United States District Court, D. Minnesota
Dec 20, 2004
Civil No. 04-3900 ADM/AJB (D. Minn. Dec. 20, 2004)

Opinion

Civil No. 04-3900 ADM/AJB.

December 20, 2004

Peter M. Lancaster, Esq., Dorsey Whitney, LLP, Minneapolis, MN, argued for and on behalf of Plaintiff.

Lora Esch Mitchell, Esq., Fredrikson Byron, P.A., Minneapolis, MN, argued for and on behalf of Defendants.


MEMORANDUM OPINION AND ORDER


I. INTRODUCTION

On December 6, 2004, oral argument before the undersigned United States District Judge was heard on Missing Link Consulting, Inc. ("MLC"), Mark Johansson, Erik Cornet and Jim Herron's (collectively "Defendants") Motion to Dismiss for Lack of Jurisdiction [Docket No. 6]. In its Complaint [Docket No. 1], SoftBrands Manufacturing, Inc. ("SoftBrands" or "Plaintiff") asserts a variety of claims stemming from Defendants' alleged misappropriation of trade secrets, violation of confidentiality and invention agreements, trademark infringement, tortious interference with contract, and deceptive advertising.

Defendants claim that their respective contacts with Minnesota are insufficient to support specific jurisdiction in this forum. In the alternative, should the Court find specific jurisdiction is appropriate for some but not all Defendants, Defendants argue the entire matter should be transferred to the Western District of Texas. For the reasons set forth below, Defendants' Motion to Dismiss for Lack of Jurisdiction is denied.

II. BACKGROUND

For purposes of the instant Motion, the facts are viewed in the light most favorable to the nonmoving party. See Digi-Tel Holdings, Inc. v. Proteq Telecommunications, 89 F.3d 519, 522 (8th Cir. 1996); Hamm v. Groose, 15 F.3d 110, 112 (8th Cir. 1994).
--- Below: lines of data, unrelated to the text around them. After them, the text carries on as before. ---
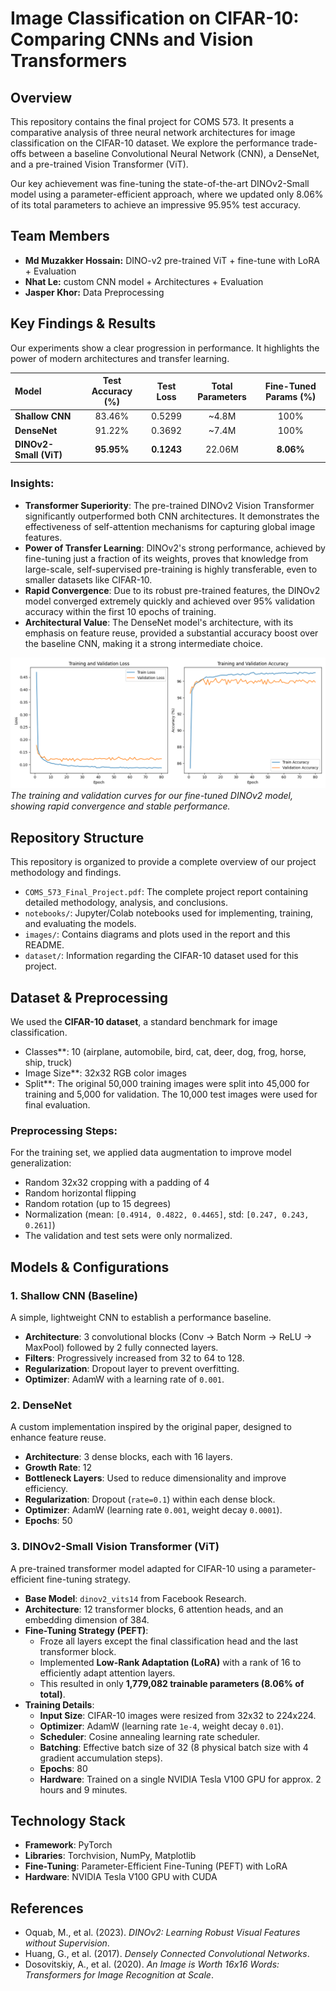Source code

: # Image Classification on CIFAR-10: Comparing CNNs and Vision Transformers

## Overview
This repository contains the final project for COMS 573. It presents a comparative analysis of three neural network architectures for image classification on the CIFAR-10 dataset. We explore the performance trade-offs between a baseline Convolutional Neural Network (CNN), a DenseNet, and a pre-trained Vision Transformer (ViT).

Our key achievement was fine-tuning the state-of-the-art DINOv2-Small model using a parameter-efficient approach, where we updated only 8.06% of its total parameters to achieve an impressive 95.95% test accuracy.

## Team Members
- **Md Muzakker Hossain:** DINO-v2 pre-trained ViT + fine-tune with LoRA + Evaluation
- **Nhat Le:** custom CNN model + Architectures + Evaluation
- **Jasper Khor:** Data Preprocessing

## Key Findings & Results
Our experiments show a clear progression in performance. It highlights the power of modern architectures and transfer learning.

| Model | Test Accuracy (%) | Test Loss | Total Parameters | Fine-Tuned Params (%) |
| :--- | :---: | :---: | :---: | :---: |
| **Shallow CNN** | 83.46% | 0.5299 | ~4.8M | 100% |
| **DenseNet** | 91.22% | 0.3692 | ~7.4M | 100% |
| **DINOv2-Small (ViT)** | **95.95%** | **0.1243** | 22.06M | **8.06%** |

### Insights:
* **Transformer Superiority**: The pre-trained DINOv2 Vision Transformer significantly outperformed both CNN architectures. It demonstrates the effectiveness of self-attention mechanisms for capturing global image features.
* **Power of Transfer Learning**: DINOv2's strong performance, achieved by fine-tuning just a fraction of its weights, proves that knowledge from large-scale, self-supervised pre-training is highly transferable, even to smaller datasets like CIFAR-10.
* **Rapid Convergence**: Due to its robust pre-trained features, the DINOv2 model converged extremely quickly and achieved over 95% validation accuracy within the first 10 epochs of training.
* **Architectural Value**: The DenseNet model's architecture, with its emphasis on feature reuse, provided a substantial accuracy boost over the baseline CNN, making it a strong intermediate choice.

![The training and validation curves for our fine-tuned DINOv2 model, showing rapid convergence and stable performance](images/dinov2_training_curves.png)
*The training and validation curves for our fine-tuned DINOv2 model, showing rapid convergence and stable performance.*


## Repository Structure
This repository is organized to provide a complete overview of our project methodology and findings.
* `COMS_573_Final_Project.pdf`: The complete project report containing detailed methodology, analysis, and conclusions.
* `notebooks/`: Jupyter/Colab notebooks used for implementing, training, and evaluating the models.
* `images/`: Contains diagrams and plots used in the report and this README.
* `dataset/`: Information regarding the CIFAR-10 dataset used for this project.

## Dataset & Preprocessing
We used the **CIFAR-10 dataset**, a standard benchmark for image classification.
* Classes**: 10 (airplane, automobile, bird, cat, deer, dog, frog, horse, ship, truck)
* Image Size**: 32x32 RGB color images 
* Split**: The original 50,000 training images were split into 45,000 for training and 5,000 for validation. The 10,000 test images were used for final evaluation.

### Preprocessing Steps:
For the training set, we applied data augmentation to improve model generalization:
* Random 32x32 cropping with a padding of 4 
* Random horizontal flipping 
* Random rotation (up to 15 degrees) 
* Normalization (mean: `[0.4914, 0.4822, 0.4465]`, std: `[0.247, 0.243, 0.261]`) 
* The validation and test sets were only normalized.

## Models & Configurations
### 1. Shallow CNN (Baseline)
A simple, lightweight CNN to establish a performance baseline.
* **Architecture**: 3 convolutional blocks (Conv -> Batch Norm -> ReLU -> MaxPool) followed by 2 fully connected layers.
* **Filters**: Progressively increased from 32 to 64 to 128.
* **Regularization**: Dropout layer to prevent overfitting.
* **Optimizer**: AdamW with a learning rate of `0.001`.

### 2. DenseNet
A custom implementation inspired by the original paper, designed to enhance feature reuse.
* **Architecture**: 3 dense blocks, each with 16 layers.
* **Growth Rate**: 12
* **Bottleneck Layers**: Used to reduce dimensionality and improve efficiency.
* **Regularization**: Dropout (`rate=0.1`) within each dense block.
* **Optimizer**: AdamW (learning rate `0.001`, weight decay `0.0001`).
* **Epochs**: 50 

### 3. DINOv2-Small Vision Transformer (ViT)
A pre-trained transformer model adapted for CIFAR-10 using a parameter-efficient fine-tuning strategy.
* **Base Model**: `dinov2_vits14` from Facebook Research.
* **Architecture**: 12 transformer blocks, 6 attention heads, and an embedding dimension of 384.
* **Fine-Tuning Strategy (PEFT)**:
    * Froze all layers except the final classification head and the last transformer block.
    * Implemented **Low-Rank Adaptation (LoRA)** with a rank of 16 to efficiently adapt attention layers.
    * This resulted in only **1,779,082 trainable parameters (8.06% of total)**.
* **Training Details**:
    * **Input Size**: CIFAR-10 images were resized from 32x32 to 224x224.
    * **Optimizer**: AdamW (learning rate `1e-4`, weight decay `0.01`).
    * **Scheduler**: Cosine annealing learning rate scheduler.
    * **Batching**: Effective batch size of 32 (8 physical batch size with 4 gradient accumulation steps).
    * **Epochs**: 80
    * **Hardware**: Trained on a single NVIDIA Tesla V100 GPU for approx. 2 hours and 9 minutes.

## Technology Stack
* **Framework**: PyTorch
* **Libraries**: Torchvision, NumPy, Matplotlib
* **Fine-Tuning**: Parameter-Efficient Fine-Tuning (PEFT) with LoRA
* **Hardware**: NVIDIA Tesla V100 GPU with CUDA 

## References
* Oquab, M., et al. (2023). *DINOv2: Learning Robust Visual Features without Supervision*.
* Huang, G., et al. (2017). *Densely Connected Convolutional Networks*. 
* Dosovitskiy, A., et al. (2020). *An Image is Worth 16x16 Words: Transformers for Image Recognition at Scale*.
SoftBrands, a Minnesota corporation with its principal place of business in Minneapolis, Minnesota, develops, sells and supports enterprise software systems, such as Fourth Shift® ERP, VisiBar® and VisiWatch®. Conklin Decl. [Docket No. 24] ¶ 2. The parties dispute when SoftBrands came into existence and when it became a Minnesota corporation. SoftBrands, although acknowledging it has been known by various names, claims it has always been a Minnesota corporation with its principal place of business in Minnesota. Id. MLC contends SoftBrands is a new iteration of ArtemisSoft, a Delaware Corporation with is principal place of business in New Jersey, and only relocated to Minnesota in 2001. Johansson Decl. II [Docket No. 31] ¶¶ 4, 6, 8. In 1999, SoftBrands acquired Computer Aided Business Solutions ("CABS"), a company located in Golden, Colorado. Conklin Decl. ¶ 4.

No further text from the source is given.